YOUR INSTRUCTIONS:
Reproduce exactly the lines of the material beneath, from the line that contains "[K - 0] &= c^2 [m - m_0]\\" to the line that contains "annihilation.", both included, and no other lines.

#### DATA FOR THIS EXERCISE ####

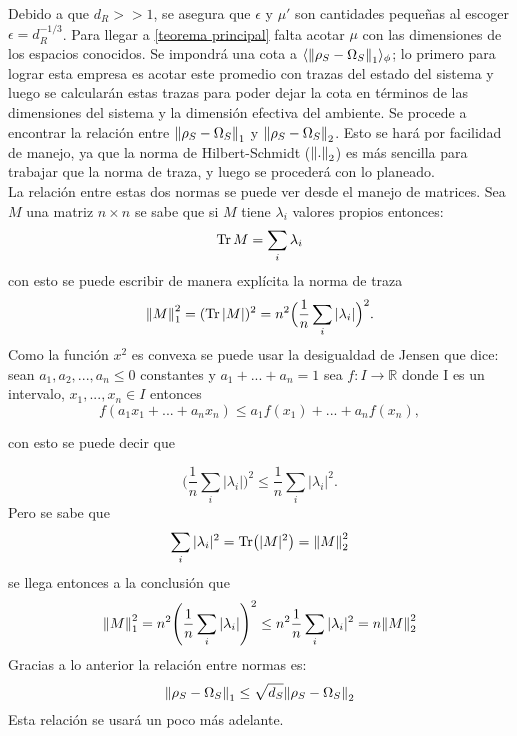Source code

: Debido a que $d_{R}>>1$, se asegura que $\epsilon$ y $\mu'$ son cantidades pequeñas al escoger $\epsilon=d_{R}^{-1/3}$. Para llegar a \ref{teorema principal} falta acotar $\mu$ con las dimensiones de los espacios conocidos. Se impondrá una cota a $\langle \norm{\rho_{S} -\Omega_{S}}_{1} \rangle_{\phi}$; lo primero  para lograr esta empresa es acotar este promedio con trazas del estado del sistema  y luego se calcularán estas trazas para poder dejar la cota en términos de las dimensiones del sistema y la dimensión efectiva del ambiente. Se procede a encontrar la relación entre $\norm{\rho_{S} -\Omega_{S}}_{1}$ y $\norm{\rho_{S} -\Omega_{S}}_{2}$. Esto se hará por facilidad de manejo, ya que la norma de Hilbert-Schmidt ($\norm{.}_{2}$) es más sencilla para trabajar que la norma de traza, y luego se procederá con lo planeado.
\\
La relación entre estas dos normas se puede ver desde el manejo de matrices. Sea $M$ una matriz $n \times n$ se sabe que si $M$ tiene $\lambda_{i}$ valores propios entonces:
\begin{equation}
\Tr M= \sum_{i} \lambda_{i}
\end{equation}
con esto se puede escribir de manera explícita la norma de traza 
\begin{equation}
\norm{M}_{1}^2=(\Tr|M|)^{2}=n^{2} \Big( \frac{1}{n}\sum_{i} |\lambda_{i}| \Big)^{2}.
\end{equation}
Como la función $x^{2}$ es convexa se puede usar la desigualdad de Jensen que dice: sean $a_{1},a_{2},...,a_{n} \le 0$ constantes y $a_{1} +...+a_{n}=1$ sea $f: I \to \mathbb{R}$ donde I es un intervalo, $x_{1},...,x_{n} \in I$ entonces
\begin{equation}
f(a_{1}x_{1}+...+a_{n}x_{n}) \le a_{1}f(x_{1})+...+a_{n}f(x_{n}),
\end{equation}

con esto se puede decir que

\begin{equation}
\Big( \frac{1}{n}\sum_{i} |\lambda_{i}| \Big)^{2} \le \frac{1}{n}\sum_{i} |\lambda_{i}|^{2}.
\end{equation}
Pero se sabe que 
\begin{equation}
\sum_{i} |\lambda_{i}|^2= \Tr(|M|^2)=\norm{M}_{2}^{2}
\end{equation}
se llega entonces a la conclusión que 
\begin{equation}
\norm{M}_{1}^{2} = n^{2}\Bigg( \frac{1}{n} \sum_{i}| \lambda_{i} | \Bigg)^{2} \le  n^{2} \frac{1}{n} \sum_{i} | \lambda_{i} |^{2}= n\norm{M}_{2}^{2}
\end{equation}
Gracias a lo anterior la relación entre normas es:
\begin{equation}\label{eq:0}
\norm{\rho_{S} - \Omega_{S}}_{1} \le \sqrt{d_{S}}\norm{\rho_{S} - \Omega_{S}}_{2}
\end{equation}
Esta relación se usará un poco más adelante.\\

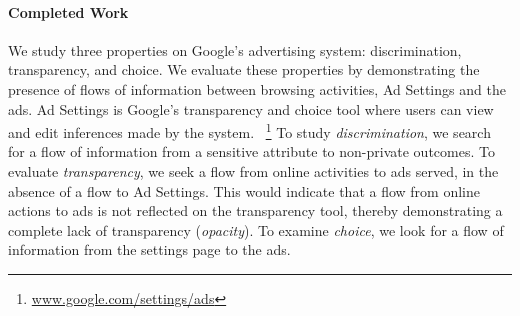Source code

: \documentclass[10pt, onecolumn]{report}
\begin{document}



\paragraph{Completed Work}
We study three properties on Google's advertising system: 
discrimination, transparency, and choice. We evaluate these properties by 
demonstrating the presence of flows of information between browsing activities, 
Ad Settings and the ads. Ad Settings is Google's transparency and choice 
tool where users can view and edit inferences made by the system.
~\footnote{\url{www.google.com/settings/ads}}
To study \emph{discrimination}, we search for a flow of 
information from a sensitive attribute to non-private outcomes. 
To evaluate \emph{transparency}, 
we seek a flow from online activities to ads served, in the absence of a flow to Ad Settings. 
This would indicate that a flow from online actions to ads is not reflected on the 
transparency tool, thereby demonstrating a complete lack of transparency 
(\emph{opacity}). 
To examine \emph{choice}, we look for a flow of information 
from the settings page to the ads.
\end{document}
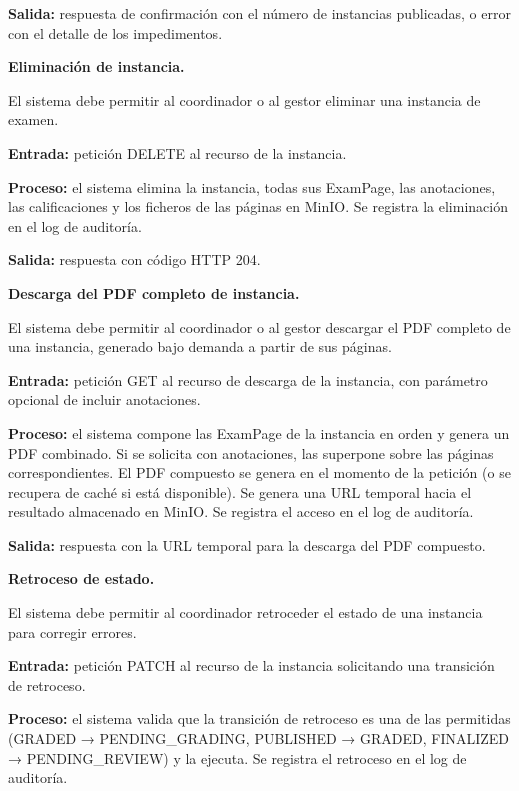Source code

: \begin{functional}
\begin{functional}
    \textbf{Salida:} respuesta de confirmación con el número de instancias publicadas, o error con el detalle de los impedimentos.

    \item \textbf{Eliminación de instancia.}

    El sistema debe permitir al coordinador o al gestor eliminar una instancia de examen.

    \textbf{Entrada:} petición DELETE al recurso de la instancia.

    \textbf{Proceso:} el sistema elimina la instancia, todas sus ExamPage, las anotaciones, las calificaciones y los ficheros de las páginas en MinIO. Se registra la eliminación en el log de auditoría.

    \textbf{Salida:} respuesta con código HTTP 204.

    \item \textbf{Descarga del PDF completo de instancia.}

    El sistema debe permitir al coordinador o al gestor descargar el PDF completo de una instancia, generado bajo demanda a partir de sus páginas.

    \textbf{Entrada:} petición GET al recurso de descarga de la instancia, con parámetro opcional de incluir anotaciones.

    \textbf{Proceso:} el sistema compone las ExamPage de la instancia en orden y genera un PDF combinado. Si se solicita con anotaciones, las superpone sobre las páginas correspondientes. El PDF compuesto se genera en el momento de la petición (o se recupera de caché si está disponible). Se genera una URL temporal hacia el resultado almacenado en MinIO. Se registra el acceso en el log de auditoría.

    \textbf{Salida:} respuesta con la URL temporal para la descarga del PDF compuesto.

    \item \textbf{Retroceso de estado.}

    El sistema debe permitir al coordinador retroceder el estado de una instancia para corregir errores.

    \textbf{Entrada:} petición PATCH al recurso de la instancia solicitando una transición de retroceso.

    \textbf{Proceso:} el sistema valida que la transición de retroceso es una de las permitidas (GRADED → PENDING\_GRADING, PUBLISHED → GRADED, FINALIZED → PENDING\_REVIEW) y la ejecuta. Se registra el retroceso en el log de auditoría.


\end{functional}
\end{functional}
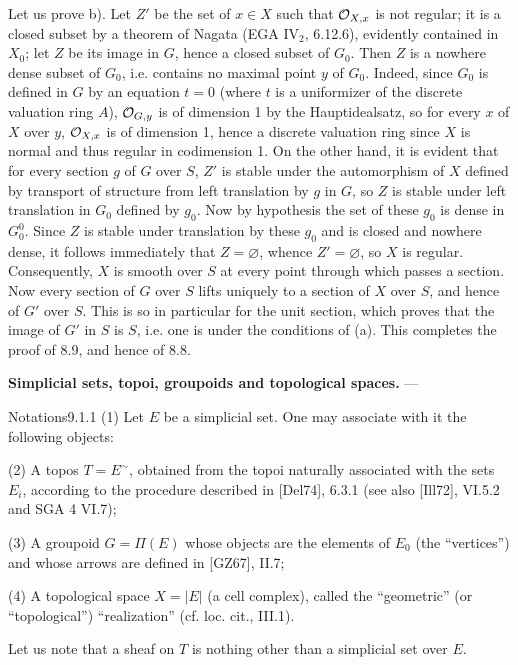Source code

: Let us prove b). Let $Z'$ be the set of $x\in X$ such that $\OO_{X,x}$ is not regular; it is a closed subset by a theorem of Nagata (EGA IV$_2$, 6.12.6), evidently contained in $X_0$; let $Z$ be its image in $G$, hence a closed subset of $G_0$. Then $Z$ is a nowhere dense subset of $G_0$, i.e. contains no maximal point $y$ of $G_0$. Indeed, since $G_0$ is defined in $G$ by an equation $t=0$ (where $t$ is a uniformizer of the discrete valuation ring $A$), $\OO_{G,y}$ is of dimension 1 by the Hauptidealsatz, so for every $x$ of $X$ over $y$, $\OO_{X,x}$ is of dimension 1, hence a discrete valuation ring since $X$ is normal and thus regular in codimension 1. On the other hand, it is evident that for every section $g$ of $G$ over $S$, $Z'$ is stable under the automorphism of $X$ defined by transport of structure from left translation by $g$ in $G$, so $Z$ is stable under left translation in $G_0$ defined by $g_0$. Now by hypothesis the set of these $g_0$ is dense in $G_0^0$. Since $Z$ is stable under translation by these $g_0$ and is closed and nowhere dense, it follows immediately that $Z=\varnothing$, whence $Z'=\varnothing$, so $X$ is regular. Consequently, $X$ is smooth over $S$ at every point through which passes a section. Now every section of $G$ over $S$ lifts uniquely to a section of $X$ over $S$, and hence of $G'$ over $S$. This is so in particular for the unit section, which proves that the image of $G'$ in $S$ is $S$, i.e. one is under the conditions of (a). This completes the proof of 8.9, and hence of 8.8.

\textbf{Simplicial sets, topoi, groupoids and topological spaces.} ---
\begin{enoncerm}{Notations}{9.1.1}\label{X.9.1.1}
(1) Let $E$ be a simplicial set. One may associate with it the following objects:

(2) A topos $T=E^\sim$, obtained from the topoi naturally associated with the sets $E_i$, according to the procedure described in [Del74], 6.3.1 (see also [Ill72], VI.5.2 and SGA 4 VI.7);

(3) A groupoid $G=\Pi(E)$ whose objects are the elements of $E_0$ (the ``vertices'') and whose arrows are defined in [GZ67], II.7;

(4) A topological space $X=|E|$ (a cell complex), called the ``geometric'' (or ``topological'') ``realization'' (cf. loc. cit., III.1).
\end{enoncerm}
Let us note that a sheaf on $T$ is nothing other than a simplicial set over $E$.

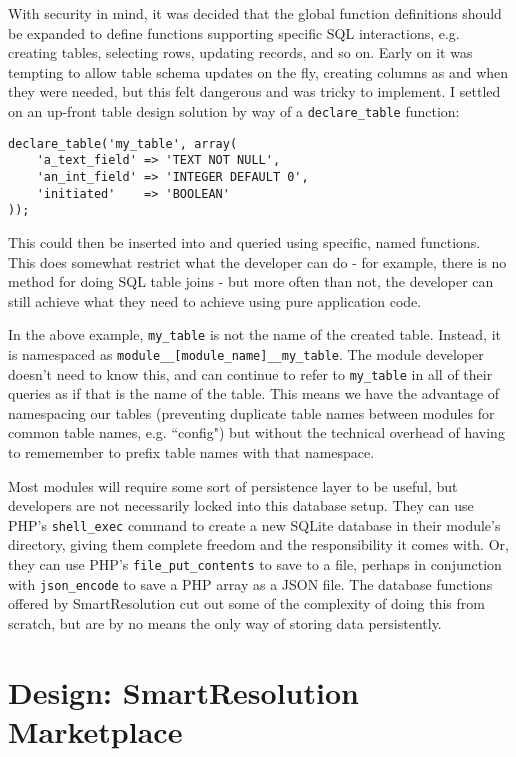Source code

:With security in mind, it was decided that the global function definitions should be expanded to define functions supporting specific SQL interactions, e.g. creating tables, selecting rows, updating records, and so on. Early on it was tempting to allow table schema updates on the fly, creating columns as and when they were needed, but this felt dangerous and was tricky to implement. I settled on an up-front table design solution by way of a \lstinline{declare_table} function:

\begin{lstlisting}
declare_table('my_table', array(
    'a_text_field' => 'TEXT NOT NULL',
    'an_int_field' => 'INTEGER DEFAULT 0',
    'initiated'    => 'BOOLEAN'
));
\end{lstlisting}

This could then be inserted into and queried using specific, named functions. This does somewhat restrict what the developer can do - for example, there is no method for doing SQL table joins - but more often than not, the developer can still achieve what they need to achieve using pure application code.

In the above example, \lstinline{my_table} is not the name of the created table. Instead, it is namespaced as \lstinline{module__[module_name]__my_table}. The module developer doesn't need to know this, and can continue to refer to \lstinline{my_table} in all of their queries as if that is the name of the table. This means we have the advantage of namespacing our tables (preventing duplicate table names between modules for common table names, e.g. ``config") but without the technical overhead of having to rememember to prefix table names with that namespace.

Most modules will require some sort of persistence layer to be useful, but developers are not necessarily locked into this database setup. They can use PHP's \lstinline{shell_exec} command to create a new SQLite database in their module's directory, giving them complete freedom and the responsibility it comes with. Or, they can use PHP's \lstinline{file_put_contents} to save to a file, perhaps in conjunction with \lstinline{json_encode} to save a PHP array as a JSON file. The database functions offered by SmartResolution cut out some of the complexity of doing this from scratch, but are by no means the only way of storing data persistently.

\section{Design: SmartResolution Marketplace}

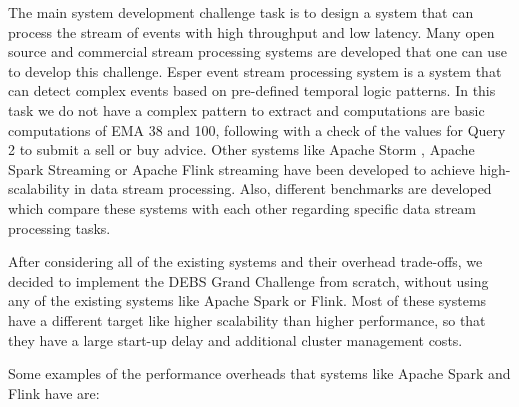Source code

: The main system development challenge task is to design a system that can process the stream of events with high throughput and low latency.
Many open source and commercial stream processing systems are developed that one can use to develop this challenge.
Esper event stream processing system \cite{Bernhardt2007} is a system that can detect complex events based on pre-defined temporal logic patterns.
In this task we do not have a complex pattern to extract and computations are basic computations of EMA 38 and 100, following with a check of the values for
Query 2 to submit a sell or buy advice. Other systems like Apache Storm \cite{8288619}, Apache Spark Streaming \cite{zaharia2010spark} or
Apache Flink streaming \cite{alexandrov2014stratosphere} have been developed to achieve high-scalability in data stream processing.
Also, different benchmarks are developed \cite{8701904} which compare these systems with each other regarding specific data
stream processing tasks.

After considering all of the existing systems and their overhead trade-offs, we decided to implement the DEBS Grand Challenge from scratch,
without using any of the existing systems like Apache Spark or Flink. Most of these systems have a different target like higher scalability than higher performance, so that 
they have a large start-up delay and additional cluster management costs. 


Some examples of the performance overheads that systems like Apache Spark and Flink have are:

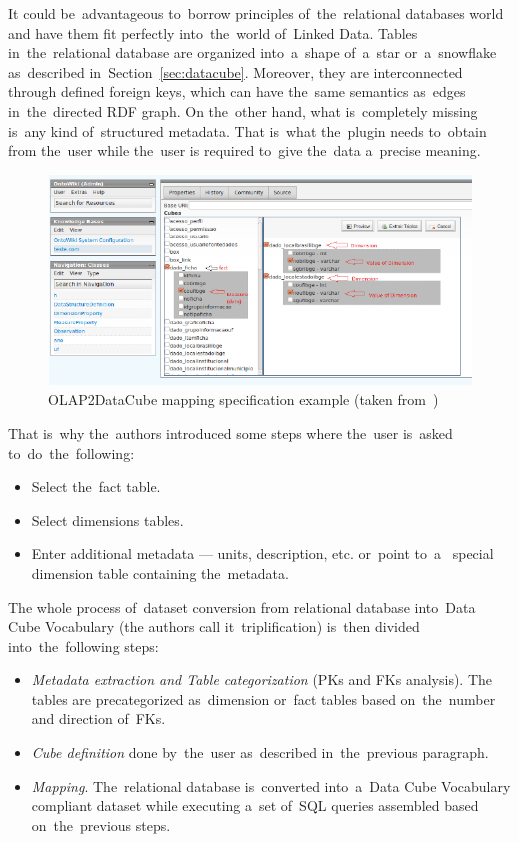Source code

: It could be~advantageous to~borrow principles of~the~relational databases world and have them
fit perfectly into~the~world of~Linked Data. Tables in~the~relational database 
are organized into~a~shape of~a~star or~a~snowflake as~described in~Section~\ref{sec:datacube}.
Moreover, they are interconnected through defined foreign keys,
which can have the~same semantics as~edges in~the~directed RDF graph.
On the~other hand, what is~completely missing is~any kind of~structured
metadata. That is~what the~plugin needs to~obtain from the~user while the~user
is required to~give the~data a~precise meaning.

\begin{figure}
	\centering
	\includegraphics[width=140mm]{img/olapimport.png}
	\caption{OLAP2DataCube mapping specification example (taken from~\cite{olap2dc-paper})}
	\label{fig:olap2dc-screen}
\end{figure}


That is~why the~authors introduced some steps where the~user is~asked to~do~the~following:
\begin{itemize}
  \item Select the~fact table.
  \item Select dimensions tables.
  \item Enter additional metadata --- units, description, etc. or~point to~a~  special dimension table containing the~metadata.
\end{itemize}

The whole process of~dataset conversion from relational database into~Data Cube Vocabulary
(the authors call it~triplification) is~then divided into~the~following steps:
\begin{itemize}
  \item \emph{Metadata extraction and Table categorization} (PKs and FKs analysis). The~  tables are precategorized as~dimension or~fact tables based on~the~number and 
  direction of~FKs.
  \item \emph{Cube definition} done by~the~user as~described in~the~previous paragraph.
  \item \emph{Mapping}. The~relational database is~converted into~a~Data Cube 
  Vocabulary compliant dataset while executing a~set of~SQL queries assembled 
  based on~the~previous steps.
\end{itemize}

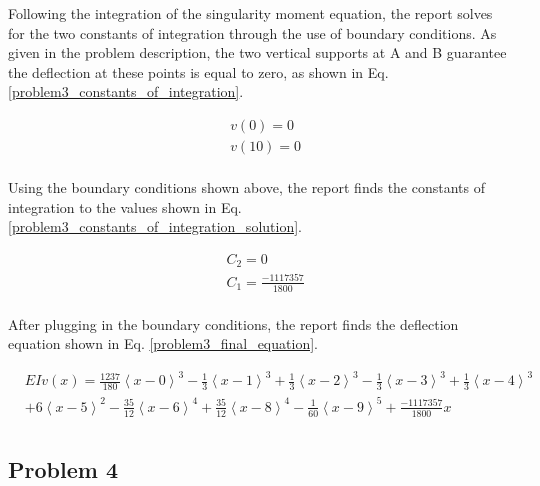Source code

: \documentclass[a4paper]{article}
\begin{document}
Following the integration of the singularity moment equation, the report solves for the two constants of integration through the use of boundary conditions. As given in the problem description, the two vertical supports at A and B guarantee the deflection at these points is equal to zero, as shown in Eq. \ref{problem3_constants_of_integration}.

\begin{equation}
\begin{split}
	& v(0) = 0 \\
	& v(10) = 0 \\
\end{split}
\label{problem3_constants_of_integration}
\end{equation}

Using the boundary conditions shown above, the report finds the constants of integration to the values shown in Eq. \ref{problem3_constants_of_integration_solution}.

\begin{equation}
\begin{split}
	& C_2 = 0 \\
	& C_1 = \frac{-1117357}{1800} \\
\end{split}
\label{problem3_constants_of_integration_solution}
\end{equation}

After plugging in the boundary conditions, the report finds the deflection equation shown in Eq. \ref{problem3_final_equation}.

\begin{equation}
\begin{split}
  & EI v(x) = \frac{1237}{180}\left<x-0\right>^3 - \frac{1}{3}\left<x-1\right>^3 +  \frac{1}{3}\left<x-2\right>^3 - \frac{1}{3}\left<x-3\right>^3 +  \frac{1}{3}\left<x-4\right>^3\\
& + 6\left<x-5\right>^2 -  \frac{35}{12}\left<x-6\right>^4 + \frac{35}{12}\left<x-8\right>^4  - \frac{1}{60}\left<x-9\right>^5 + \frac{-1117357}{1800}x\\
\end{split}
\label{problem3_final_equation}
\end{equation}





\subsection{Problem 4}
\end{document}
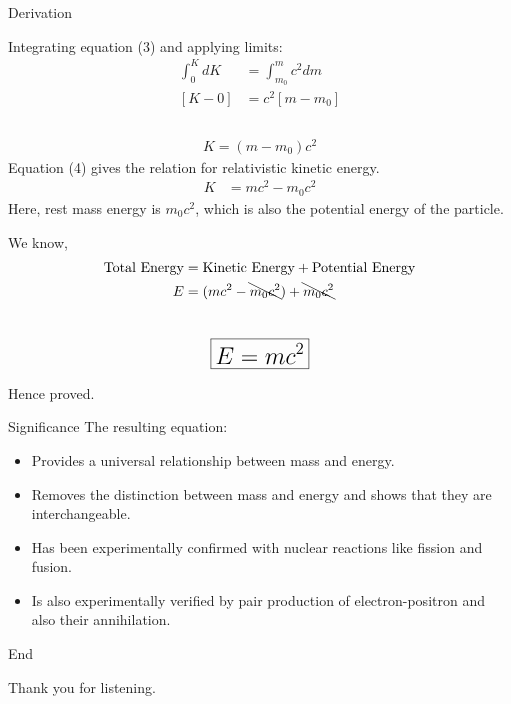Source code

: \documentclass[11pt]{beamer}
\begin{document}
\begin{frame}[t,allowframebreaks]{Derivation}
        \framebreak

        Integrating equation (3) and applying limits:
        \begin{align*}
            \int_{0}^{K} dK &= \int_{m_0}^{m} c^2 dm\\[5pt]
            [K - 0] &= c^2 [m - m_0]\\
        \end{align*}~\\[-50pt]
        \begin{align}
            \boxed{K = (m - m_0) c^2}
        \end{align}
        Equation (4) gives the relation for relativistic kinetic energy.
        \begin{align*}
            K &= mc^2 - m_0 c^2
        \end{align*}
        Here, rest mass energy is $m_0 c^2$, which is also the potential energy of the particle.

        \framebreak

        We know,\\[-20pt]
        \begin{align*}
            \text{Total Energy} &= \text{Kinetic Energy} + \text{Potential Energy}\\
            E & = (mc^2 - \bcancel{m_0 c^2}) + \bcancel{m_0 c^2}\\
        \end{align*}~\\[-40pt]
        \begin{align*}
            \LARGE\boxed{E = mc^2}
        \end{align*}
        \begin{center}
            Hence proved.
        \end{center}
    \end{frame}

    \begin{frame}[t]{Significance}
        The resulting equation:\\[10pt]
        \begin{itemize}
            \item Provides a universal relationship between mass and energy.
            \item Removes the distinction between mass and energy and shows that they are interchangeable.
            \item Has been experimentally confirmed with nuclear reactions like fission and fusion.
            \item Is also experimentally verified by pair production of electron-positron and also their
            annihilation.
        \end{itemize}
    \end{frame}

    \begin{frame}{End}
        \begin{center}
            \huge Thank you for listening.
        \end{center}
    \end{frame}
\end{document}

####

OUTPUT FOR THIS TASK:
            [K - 0] &= c^2 [m - m_0]\\
        \end{align*}~\\[-50pt]
        \begin{align}
            \boxed{K = (m - m_0) c^2}
        \end{align}
        Equation (4) gives the relation for relativistic kinetic energy.
        \begin{align*}
            K &= mc^2 - m_0 c^2
        \end{align*}
        Here, rest mass energy is $m_0 c^2$, which is also the potential energy of the particle.

        \framebreak

        We know,\\[-20pt]
        \begin{align*}
            \text{Total Energy} &= \text{Kinetic Energy} + \text{Potential Energy}\\
            E & = (mc^2 - \bcancel{m_0 c^2}) + \bcancel{m_0 c^2}\\
        \end{align*}~\\[-40pt]
        \begin{align*}
            \LARGE\boxed{E = mc^2}
        \end{align*}
        \begin{center}
            Hence proved.
        \end{center}
    \end{frame}

    \begin{frame}[t]{Significance}
        The resulting equation:\\[10pt]
        \begin{itemize}
            \item Provides a universal relationship between mass and energy.
            \item Removes the distinction between mass and energy and shows that they are interchangeable.
            \item Has been experimentally confirmed with nuclear reactions like fission and fusion.
            \item Is also experimentally verified by pair production of electron-positron and also their
            annihilation.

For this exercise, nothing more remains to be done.